_DIRECTIONS FOR THIS TASK_
Say how many lines below have "provides" in them, giving the number alone.

Records from a collection
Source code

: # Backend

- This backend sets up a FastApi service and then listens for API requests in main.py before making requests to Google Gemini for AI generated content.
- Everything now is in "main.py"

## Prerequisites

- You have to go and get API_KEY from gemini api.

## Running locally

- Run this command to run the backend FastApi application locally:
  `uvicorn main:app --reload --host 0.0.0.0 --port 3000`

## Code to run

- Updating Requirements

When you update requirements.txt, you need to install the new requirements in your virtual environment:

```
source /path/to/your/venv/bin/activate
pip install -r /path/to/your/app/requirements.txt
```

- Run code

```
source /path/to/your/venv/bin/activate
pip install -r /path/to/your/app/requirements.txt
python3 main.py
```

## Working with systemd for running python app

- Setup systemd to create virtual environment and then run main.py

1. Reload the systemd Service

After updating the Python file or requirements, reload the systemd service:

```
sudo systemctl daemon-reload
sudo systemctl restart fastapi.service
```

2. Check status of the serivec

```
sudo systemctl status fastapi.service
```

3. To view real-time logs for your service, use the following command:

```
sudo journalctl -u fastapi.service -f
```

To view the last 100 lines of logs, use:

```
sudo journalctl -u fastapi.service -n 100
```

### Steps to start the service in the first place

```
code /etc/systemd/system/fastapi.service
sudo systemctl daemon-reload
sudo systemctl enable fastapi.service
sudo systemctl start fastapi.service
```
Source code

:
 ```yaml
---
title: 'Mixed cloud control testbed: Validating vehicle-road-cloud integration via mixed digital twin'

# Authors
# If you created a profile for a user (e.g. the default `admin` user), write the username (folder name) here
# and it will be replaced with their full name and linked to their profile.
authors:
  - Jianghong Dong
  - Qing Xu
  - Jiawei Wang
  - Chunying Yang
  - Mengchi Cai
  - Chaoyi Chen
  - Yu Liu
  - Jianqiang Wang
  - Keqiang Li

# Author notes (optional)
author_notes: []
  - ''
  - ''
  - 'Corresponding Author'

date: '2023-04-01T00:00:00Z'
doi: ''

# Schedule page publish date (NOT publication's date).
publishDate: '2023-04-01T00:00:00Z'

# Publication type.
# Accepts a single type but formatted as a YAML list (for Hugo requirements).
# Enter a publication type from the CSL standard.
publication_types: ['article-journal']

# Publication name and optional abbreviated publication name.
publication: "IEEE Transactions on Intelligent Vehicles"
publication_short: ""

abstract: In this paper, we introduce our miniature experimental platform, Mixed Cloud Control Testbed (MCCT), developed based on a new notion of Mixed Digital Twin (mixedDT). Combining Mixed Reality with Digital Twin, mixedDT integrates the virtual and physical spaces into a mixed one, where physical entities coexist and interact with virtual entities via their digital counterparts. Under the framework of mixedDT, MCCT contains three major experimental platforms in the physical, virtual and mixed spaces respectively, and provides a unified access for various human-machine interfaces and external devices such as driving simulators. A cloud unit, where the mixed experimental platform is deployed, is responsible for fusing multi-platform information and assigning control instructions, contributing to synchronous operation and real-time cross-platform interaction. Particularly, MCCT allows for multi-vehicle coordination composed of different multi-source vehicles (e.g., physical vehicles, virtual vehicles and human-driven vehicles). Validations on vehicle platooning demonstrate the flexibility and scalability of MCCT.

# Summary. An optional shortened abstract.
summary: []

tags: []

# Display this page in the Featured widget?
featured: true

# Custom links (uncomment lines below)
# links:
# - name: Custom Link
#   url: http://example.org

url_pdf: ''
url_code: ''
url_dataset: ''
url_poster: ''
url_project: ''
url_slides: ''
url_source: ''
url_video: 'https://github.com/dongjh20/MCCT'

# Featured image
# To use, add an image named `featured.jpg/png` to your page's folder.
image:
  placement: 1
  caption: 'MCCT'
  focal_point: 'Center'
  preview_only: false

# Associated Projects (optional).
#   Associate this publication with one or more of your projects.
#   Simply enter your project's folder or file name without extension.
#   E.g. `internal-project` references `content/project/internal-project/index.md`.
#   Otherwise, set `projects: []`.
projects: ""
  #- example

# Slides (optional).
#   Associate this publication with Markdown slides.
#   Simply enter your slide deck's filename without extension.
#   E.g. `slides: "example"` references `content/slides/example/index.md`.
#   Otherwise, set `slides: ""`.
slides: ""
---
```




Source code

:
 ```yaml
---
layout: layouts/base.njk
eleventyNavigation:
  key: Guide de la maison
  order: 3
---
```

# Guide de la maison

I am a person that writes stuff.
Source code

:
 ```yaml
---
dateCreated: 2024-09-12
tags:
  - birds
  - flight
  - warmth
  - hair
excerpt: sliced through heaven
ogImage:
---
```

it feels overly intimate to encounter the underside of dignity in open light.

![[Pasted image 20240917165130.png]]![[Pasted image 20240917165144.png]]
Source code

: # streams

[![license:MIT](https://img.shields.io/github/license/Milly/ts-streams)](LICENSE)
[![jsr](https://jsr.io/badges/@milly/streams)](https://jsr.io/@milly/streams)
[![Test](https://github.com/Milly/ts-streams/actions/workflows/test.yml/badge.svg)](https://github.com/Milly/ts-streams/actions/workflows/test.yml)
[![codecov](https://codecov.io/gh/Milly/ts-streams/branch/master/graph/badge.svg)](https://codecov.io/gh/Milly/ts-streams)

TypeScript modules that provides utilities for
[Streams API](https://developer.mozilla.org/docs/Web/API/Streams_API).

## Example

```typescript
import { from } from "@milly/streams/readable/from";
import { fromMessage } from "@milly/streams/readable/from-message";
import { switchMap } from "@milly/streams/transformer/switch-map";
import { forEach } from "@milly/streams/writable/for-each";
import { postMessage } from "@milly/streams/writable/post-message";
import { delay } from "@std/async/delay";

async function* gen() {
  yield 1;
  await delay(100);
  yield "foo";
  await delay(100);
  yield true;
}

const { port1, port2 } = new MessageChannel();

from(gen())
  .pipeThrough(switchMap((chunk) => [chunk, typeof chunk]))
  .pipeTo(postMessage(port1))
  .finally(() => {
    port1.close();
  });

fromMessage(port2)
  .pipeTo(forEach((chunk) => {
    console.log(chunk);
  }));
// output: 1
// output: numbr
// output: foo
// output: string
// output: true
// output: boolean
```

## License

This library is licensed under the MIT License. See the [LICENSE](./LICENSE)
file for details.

_EXERCISE RESULT_
2